Christianity arrived in the 11th century, and the wooden Kinsarvik Church was built at Kinsarvik, which was an important economic centre in the region of inner Hardanger. In 1160, a stone church was erected in its place. That building is still standing, making it one of the oldest stone churches in Norway.

Christianity also brought English settlers with Apple rootstock. The English also brought the art of grafting to the fruit industry of Hardanger about 1300. The area around Kinsarvik is well suited for growing fruit and its practice expanded.

In the Middle Ages, Kinsarvik Church was the site of a market, the legal magistrates, as well as a religious center for the region. In the winters, the ship masts and sails for the boats in the area were stored in the church attic.

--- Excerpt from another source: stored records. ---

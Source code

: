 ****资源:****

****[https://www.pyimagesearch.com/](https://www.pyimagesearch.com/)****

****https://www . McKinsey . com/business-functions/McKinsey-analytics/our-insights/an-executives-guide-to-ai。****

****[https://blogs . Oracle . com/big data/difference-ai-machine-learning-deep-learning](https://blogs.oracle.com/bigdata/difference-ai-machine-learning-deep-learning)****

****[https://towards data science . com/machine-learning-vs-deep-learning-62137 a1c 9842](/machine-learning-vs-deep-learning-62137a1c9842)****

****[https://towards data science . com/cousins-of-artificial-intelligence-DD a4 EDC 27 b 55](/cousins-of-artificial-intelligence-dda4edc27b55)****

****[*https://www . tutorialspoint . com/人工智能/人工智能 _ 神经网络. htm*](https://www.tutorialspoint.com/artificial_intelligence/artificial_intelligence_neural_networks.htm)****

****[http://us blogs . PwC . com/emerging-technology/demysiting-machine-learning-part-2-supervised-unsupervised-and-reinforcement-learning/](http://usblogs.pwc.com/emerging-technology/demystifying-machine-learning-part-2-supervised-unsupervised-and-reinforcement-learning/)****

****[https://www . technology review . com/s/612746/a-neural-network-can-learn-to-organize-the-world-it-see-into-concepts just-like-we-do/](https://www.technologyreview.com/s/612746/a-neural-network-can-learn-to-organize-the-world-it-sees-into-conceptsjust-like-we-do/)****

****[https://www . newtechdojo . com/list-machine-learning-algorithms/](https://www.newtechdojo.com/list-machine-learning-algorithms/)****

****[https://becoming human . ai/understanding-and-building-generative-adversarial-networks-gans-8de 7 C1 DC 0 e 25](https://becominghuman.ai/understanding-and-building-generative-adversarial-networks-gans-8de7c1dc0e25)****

By 1536, the Protestant Reformation was underway. The first church in Norway to convert was Ullensvang Church just about 10 km south of Kinsarvik. At this time the Catholic paintings and frescos of Kinsarvik Church were whitewashed. In the 17th century, the woodwork of the church was painted. In 1961, the original frescos were uncovered and the church was restored to its Catholic appearance including a fresco of the Archangel Gabriel weighing souls.

=== Sámi ===
Archaeological studies have shown that reindeer and the hunting of reindeer on the Hardangervidda was well established in the iron (Viking) age and Middle Ages.

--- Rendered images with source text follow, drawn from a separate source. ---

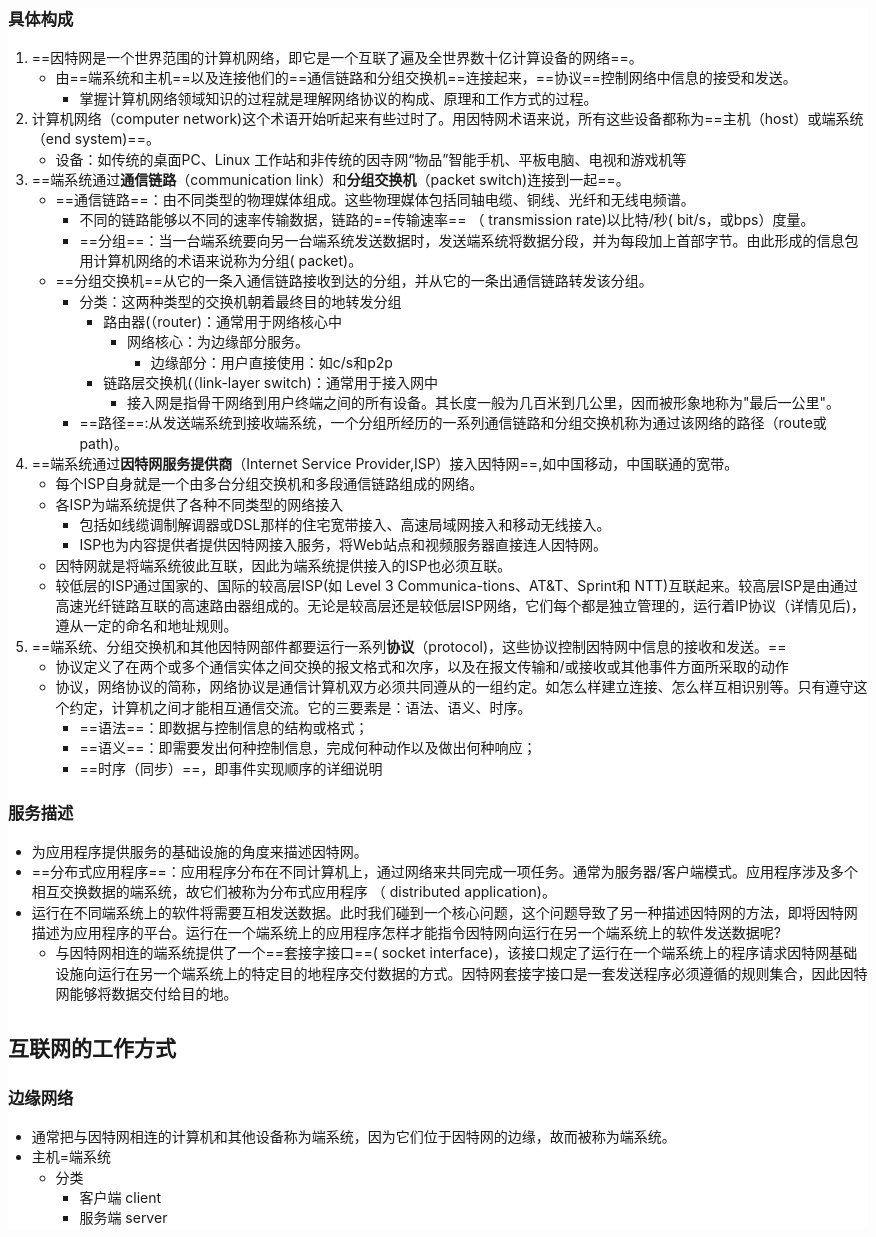 ### 具体构成

1. ==因特网是一个世界范围的计算机网络，即它是一个互联了遍及全世界数十亿计算设备的网络==。
   - 由==端系统和主机==以及连接他们的==通信链路和分组交换机==连接起来，==协议==控制网络中信息的接受和发送。
     - 掌握计算机网络领域知识的过程就是理解网络协议的构成、原理和工作方式的过程。
2. 计算机网络（computer network)这个术语开始听起来有些过时了。用因特网术语来说，所有这些设备都称为==主机（host）或端系统（end system)==。
   - 设备：如传统的桌面PC、Linux 工作站和非传统的因寺网“物品”智能手机、平板电脑、电视和游戏机等
3. ==端系统通过**通信链路**（communication link）和**分组交换机**（packet switch)连接到一起==。
   - ==通信链路==：由不同类型的物理媒体组成。这些物理媒体包括同轴电缆、铜线、光纤和无线电频谱。
     - 不同的链路能够以不同的速率传输数据，链路的==传输速率== （ transmission rate)以比特/秒( bit/s，或bps）度量。
     - ==分组==：当一台端系统要向另一台端系统发送数据时，发送端系统将数据分段，并为每段加上首部字节。由此形成的信息包用计算机网络的术语来说称为分组( packet)。
   - ==分组交换机==从它的一条入通信链路接收到达的分组，并从它的一条出通信链路转发该分组。
     - 分类：这两种类型的交换机朝着最终目的地转发分组
       - 路由器(（router)：通常用于网络核心中
         - 网络核心：为边缘部分服务。
           - 边缘部分：用户直接使用：如c/s和p2p
       - 链路层交换机(（link-layer switch)：通常用于接入网中
         - 接入网是指骨干网络到用户终端之间的所有设备。其长度一般为几百米到几公里，因而被形象地称为"最后一公里"。
     - ==路径==:从发送端系统到接收端系统，一个分组所经历的一系列通信链路和分组交换机称为通过该网络的路径（route或path)。
4. ==端系统通过**因特网服务提供商**（Internet Service Provider,ISP）接入因特网==,如中国移动，中国联通的宽带。
   - 每个ISP自身就是一个由多台分组交换机和多段通信链路组成的网络。
   - 各ISP为端系统提供了各种不同类型的网络接入
     - 包括如线缆调制解调器或DSL那样的住宅宽带接入、高速局域网接入和移动无线接入。
     - ISP也为内容提供者提供因特网接入服务，将Web站点和视频服务器直接连人因特网。
   - 因特网就是将端系统彼此互联，因此为端系统提供接入的ISP也必须互联。
   - 较低层的ISP通过国家的、国际的较高层ISP(如 Level 3 Communica-tions、AT&T、Sprint和 NTT)互联起来。较高层ISP是由通过高速光纤链路互联的高速路由器组成的。无论是较高层还是较低层ISP网络，它们每个都是独立管理的，运行着IP协议（详情见后)，遵从一定的命名和地址规则。
5. ==端系统、分组交换机和其他因特网部件都要运行一系列**协议**（protocol)，这些协议控制因特网中信息的接收和发送。==
   - 协议定义了在两个或多个通信实体之间交换的报文格式和次序，以及在报文传输和/或接收或其他事件方面所采取的动作
   - 协议，网络协议的简称，网络协议是通信计算机双方必须共同遵从的一组约定。如怎么样建立连接、怎么样互相识别等。只有遵守这个约定，计算机之间才能相互通信交流。它的三要素是：语法、语义、时序。
     - ==语法==：即数据与控制信息的结构或格式；
     - ==语义==：即需要发出何种控制信息，完成何种动作以及做出何种响应；
     - ==时序（同步）==，即事件实现顺序的详细说明

### 服务描述

- 为应用程序提供服务的基础设施的角度来描述因特网。
- ==分布式应用程序==：应用程序分布在不同计算机上，通过网络来共同完成一项任务。通常为服务器/客户端模式。应用程序涉及多个相互交换数据的端系统，故它们被称为分布式应用程序 （ distributed application)。
- 运行在不同端系统上的软件将需要互相发送数据。此时我们碰到一个核心问题，这个问题导致了另一种描述因特网的方法，即将因特网描述为应用程序的平台。运行在一个端系统上的应用程序怎样才能指令因特网向运行在另一个端系统上的软件发送数据呢?
  - 与因特网相连的端系统提供了一个==套接字接口==( socket interface)，该接口规定了运行在一个端系统上的程序请求因特网基础设施向运行在另一个端系统上的特定目的地程序交付数据的方式。因特网套接字接口是一套发送程序必须遵循的规则集合，因此因特网能够将数据交付给目的地。

## 互联网的工作方式

### 边缘网络

- 通常把与因特网相连的计算机和其他设备称为端系统，因为它们位于因特网的边缘，故而被称为端系统。
- 主机=端系统
  - 分类
    - 客户端 client
    - 服务端 server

However, the current reindeer herds on the Hardangervidda plateau do not originate from the old Reindeer population which occupied all the high plateaus in pre-historian times, but the present herd is a result of early 1900 initiatives with reindeer herding on the Hardangervidda. For this both reindeer and sami (herders) were brought to the area. The reindeer herding on the Hardangervidda did not succeed and the reindeers either escaped or were let loose. Some of the Sami herders settled down in Kinsarvik, but more so in Eidfjord, the municipality to the north of Kinsarvik.